Listen to the Full episode to Hear:
- How to harmonize your high standards with a high-stakes career and transform your perfectionistic drive into a source of strength and resourcefulness.
- Why rewiring your perfectionism creates breakthroughs in perception and efficiency, empowering you to approach challenges with curiosity and creativity.
- Uncover the reasons why perfectionists often overwork yet remain oblivious to their own underperforming, and how you can develop a keen sense of self-awareness to break free from this cycle of striving and self-criticism.
TIMESTAMPS Ep. 216:
00:00-The Perfectionist's Dilemma: Chasing Satisfaction
01:55-Meet Dylan: Seeing Problems Everywhere
03:37-Overworking To Distract From Self-Criticism
06:19-Interoceptive Awareness Shifts Anxious to Excited
08:04-IRL Rewired Perfectionist Success: Dylan's Journey Continues
09:47-Why Achievements Feel Empty and How to Change That
10:12-Science of Feeling Good: Dopamine and Serotonin Explained
11:55-Building Emotional Agility and Resilience
15:24-How Rewired Perfectionism Enhances Mental Focus + Confidence
17:59-Courageously Running Towards vs Fearfully Running Away
21:53-Dropping contempt and judgment that blocks change
Truth + Accuracy In This Episode Is Brought To You By:
- Do You Play to Win—or to Not Lose? (2013, March). Retrieved January 29, 2024, from Harvard Business Review website: https://hbr.org/2013/03/do-you-play-to-win-or-to-not-lose
- Covington, Martin V., and Kimberly J. Müeller. “Intrinsic Versus Extrinsic Motivation: An Approach/Avoidance Reformulation.” Educational Psychology Review 13, no. 2 (2001): 157–76. doi:10.1023/A:1009009219144.
- Sirois, F. M., J. Monforton, and M. Simpson. “If Only I Had Done Better: Perfectionism and the Functionality of Counterfactual Thinking.” Personality and Social Psychology Bulletin 36, no. 12 (2010): 1675–92. https://doi.org/10.1177/0146167210387614.
- Suh, H., Gnilka, P. B., & Rice, K. G. (2017).

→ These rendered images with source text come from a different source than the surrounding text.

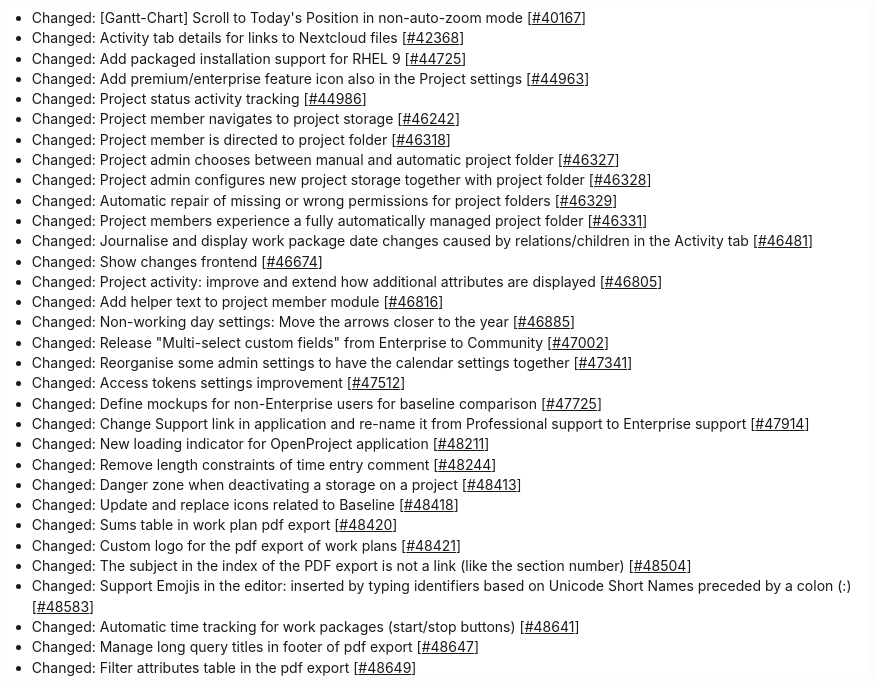 - Changed: [Gantt-Chart] Scroll to Today's Position in non-auto-zoom mode \[[#40167](https://community.openproject.com/wp/40167)\]
- Changed: Activity tab details for links to Nextcloud files \[[#42368](https://community.openproject.com/wp/42368)\]
- Changed: Add packaged installation support for RHEL 9 \[[#44725](https://community.openproject.com/wp/44725)\]
- Changed: Add premium/enterprise feature icon also in the Project settings \[[#44963](https://community.openproject.com/wp/44963)\]
- Changed: Project status activity tracking \[[#44986](https://community.openproject.com/wp/44986)\]
- Changed: Project member navigates to project storage \[[#46242](https://community.openproject.com/wp/46242)\]
- Changed: Project member is directed to project folder \[[#46318](https://community.openproject.com/wp/46318)\]
- Changed: Project admin chooses between manual and automatic project folder \[[#46327](https://community.openproject.com/wp/46327)\]
- Changed: Project admin configures new project storage together with project folder \[[#46328](https://community.openproject.com/wp/46328)\]
- Changed: Automatic repair of missing or wrong permissions for project folders \[[#46329](https://community.openproject.com/wp/46329)\]
- Changed: Project members experience a fully automatically managed project folder \[[#46331](https://community.openproject.com/wp/46331)\]
- Changed: Journalise and display work package date changes caused by relations/children in the Activity tab  \[[#46481](https://community.openproject.com/wp/46481)\]
- Changed: Show changes frontend \[[#46674](https://community.openproject.com/wp/46674)\]
- Changed: Project activity: improve and extend how additional attributes are displayed \[[#46805](https://community.openproject.com/wp/46805)\]
- Changed: Add helper text to project member module \[[#46816](https://community.openproject.com/wp/46816)\]
- Changed: Non-working day settings: Move the arrows closer to the year  \[[#46885](https://community.openproject.com/wp/46885)\]
- Changed: Release "Multi-select custom fields" from Enterprise to Community \[[#47002](https://community.openproject.com/wp/47002)\]
- Changed: Reorganise some admin settings to have the calendar settings together \[[#47341](https://community.openproject.com/wp/47341)\]
- Changed: Access tokens settings improvement \[[#47512](https://community.openproject.com/wp/47512)\]
- Changed: Define mockups for non-Enterprise users for baseline comparison \[[#47725](https://community.openproject.com/wp/47725)\]
- Changed: Change Support link in application and re-name it from Professional support to Enterprise support \[[#47914](https://community.openproject.com/wp/47914)\]
- Changed: New loading indicator for OpenProject application  \[[#48211](https://community.openproject.com/wp/48211)\]
- Changed: Remove length constraints of time entry comment \[[#48244](https://community.openproject.com/wp/48244)\]
- Changed: Danger zone when deactivating a storage on a project \[[#48413](https://community.openproject.com/wp/48413)\]
- Changed: Update and replace icons related to Baseline \[[#48418](https://community.openproject.com/wp/48418)\]
- Changed: Sums table in work plan pdf export \[[#48420](https://community.openproject.com/wp/48420)\]
- Changed: Custom logo for the pdf export of work plans \[[#48421](https://community.openproject.com/wp/48421)\]
- Changed: The subject in the index of the PDF export is not a link (like the section number) \[[#48504](https://community.openproject.com/wp/48504)\]
- Changed: Support Emojis in the editor: inserted by typing identifiers based on Unicode Short Names preceded by a colon (:) \[[#48583](https://community.openproject.com/wp/48583)\]
- Changed: Automatic time tracking for work packages (start/stop buttons) \[[#48641](https://community.openproject.com/wp/48641)\]
- Changed: Manage long query titles in footer of pdf export \[[#48647](https://community.openproject.com/wp/48647)\]
- Changed: Filter attributes table in the pdf export \[[#48649](https://community.openproject.com/wp/48649)\]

Perfectionism and well-being: A positive psychology framework. Personality and Individual Differences, 111, 25–30. https://doi.org/10.1016/j.paid.2017.01.041
Perfectionism Rewired is committed to truth and accuracy through a perfectionist affirming lens, offering cutting-edge research on perfectionism, interoception + neuroscience, for the practical perfectionist who wants to enjoy the life they've worked so hard to create.
Perfectionism is very powerful. But only if you know how to leverage it. For more on optimizing your perfectionist tendencies go to perfectionist.solutions
[00:00:00] If you are a perfectionist that tends to be an overachiever and type A and driven,
[00:00:06] you have probably noticed by now achieving and winning and accomplishing things.

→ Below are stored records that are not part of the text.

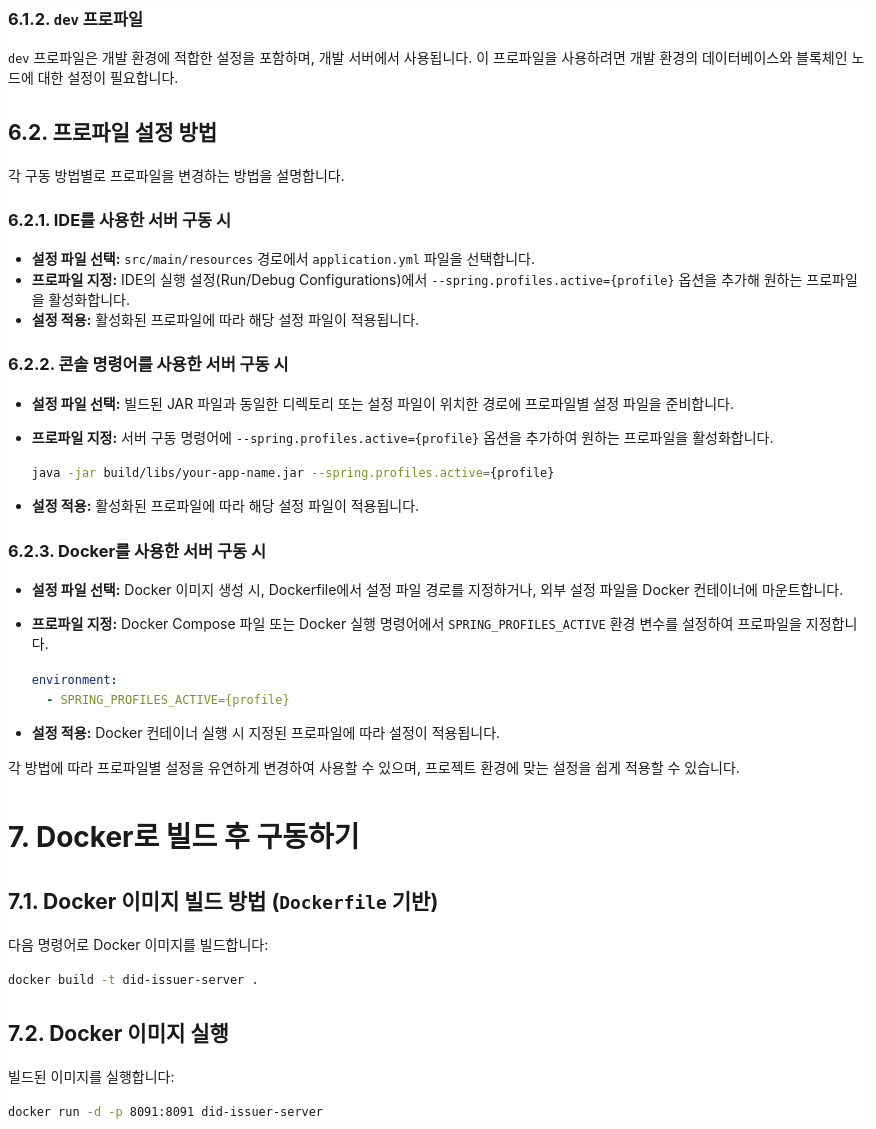 ### 6.1.2. `dev` 프로파일
`dev` 프로파일은 개발 환경에 적합한 설정을 포함하며, 개발 서버에서 사용됩니다. 이 프로파일을 사용하려면 개발 환경의 데이터베이스와 블록체인 노드에 대한 설정이 필요합니다.


## 6.2. 프로파일 설정 방법
각 구동 방법별로 프로파일을 변경하는 방법을 설명합니다.

### 6.2.1. IDE를 사용한 서버 구동 시
- **설정 파일 선택:** `src/main/resources` 경로에서 `application.yml` 파일을 선택합니다.
- **프로파일 지정:** IDE의 실행 설정(Run/Debug Configurations)에서 `--spring.profiles.active={profile}` 옵션을 추가해 원하는 프로파일을 활성화합니다.
- **설정 적용:** 활성화된 프로파일에 따라 해당 설정 파일이 적용됩니다.

### 6.2.2. 콘솔 명령어를 사용한 서버 구동 시
- **설정 파일 선택:** 빌드된 JAR 파일과 동일한 디렉토리 또는 설정 파일이 위치한 경로에 프로파일별 설정 파일을 준비합니다.
- **프로파일 지정:** 서버 구동 명령어에 `--spring.profiles.active={profile}` 옵션을 추가하여 원하는 프로파일을 활성화합니다.
  
  ```bash
  java -jar build/libs/your-app-name.jar --spring.profiles.active={profile}
  ```

- **설정 적용:** 활성화된 프로파일에 따라 해당 설정 파일이 적용됩니다.

### 6.2.3. Docker를 사용한 서버 구동 시
- **설정 파일 선택:** Docker 이미지 생성 시, Dockerfile에서 설정 파일 경로를 지정하거나, 외부 설정 파일을 Docker 컨테이너에 마운트합니다.
- **프로파일 지정:** Docker Compose 파일 또는 Docker 실행 명령어에서 `SPRING_PROFILES_ACTIVE` 환경 변수를 설정하여 프로파일을 지정합니다.
  
  ```yaml
  environment:
    - SPRING_PROFILES_ACTIVE={profile}
  ```

- **설정 적용:** Docker 컨테이너 실행 시 지정된 프로파일에 따라 설정이 적용됩니다.

각 방법에 따라 프로파일별 설정을 유연하게 변경하여 사용할 수 있으며, 프로젝트 환경에 맞는 설정을 쉽게 적용할 수 있습니다.

# 7. Docker로 빌드 후 구동하기

## 7.1. Docker 이미지 빌드 방법 (`Dockerfile` 기반)
다음 명령어로 Docker 이미지를 빌드합니다:

```bash
docker build -t did-issuer-server .
```

## 7.2. Docker 이미지 실행
빌드된 이미지를 실행합니다:

```bash
docker run -d -p 8091:8091 did-issuer-server
```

[00:00:11] It doesn't give you the same high on the inside.
[00:00:15] Like, oh, that feels good as it used to.
[00:00:18] In fact, maybe a lot of you go to the next level because you think, ah, this is going
[00:00:22] to feel so good.
[00:00:23] I just need to get there.
[00:00:24] I just need to get there.
[00:00:25] And then you get there and you don't feel anything.
[00:00:28] And you feel worse about that because you're like, man, I sacrificed so much and I did
[00:00:33] so much because I thought I was going to feel this way.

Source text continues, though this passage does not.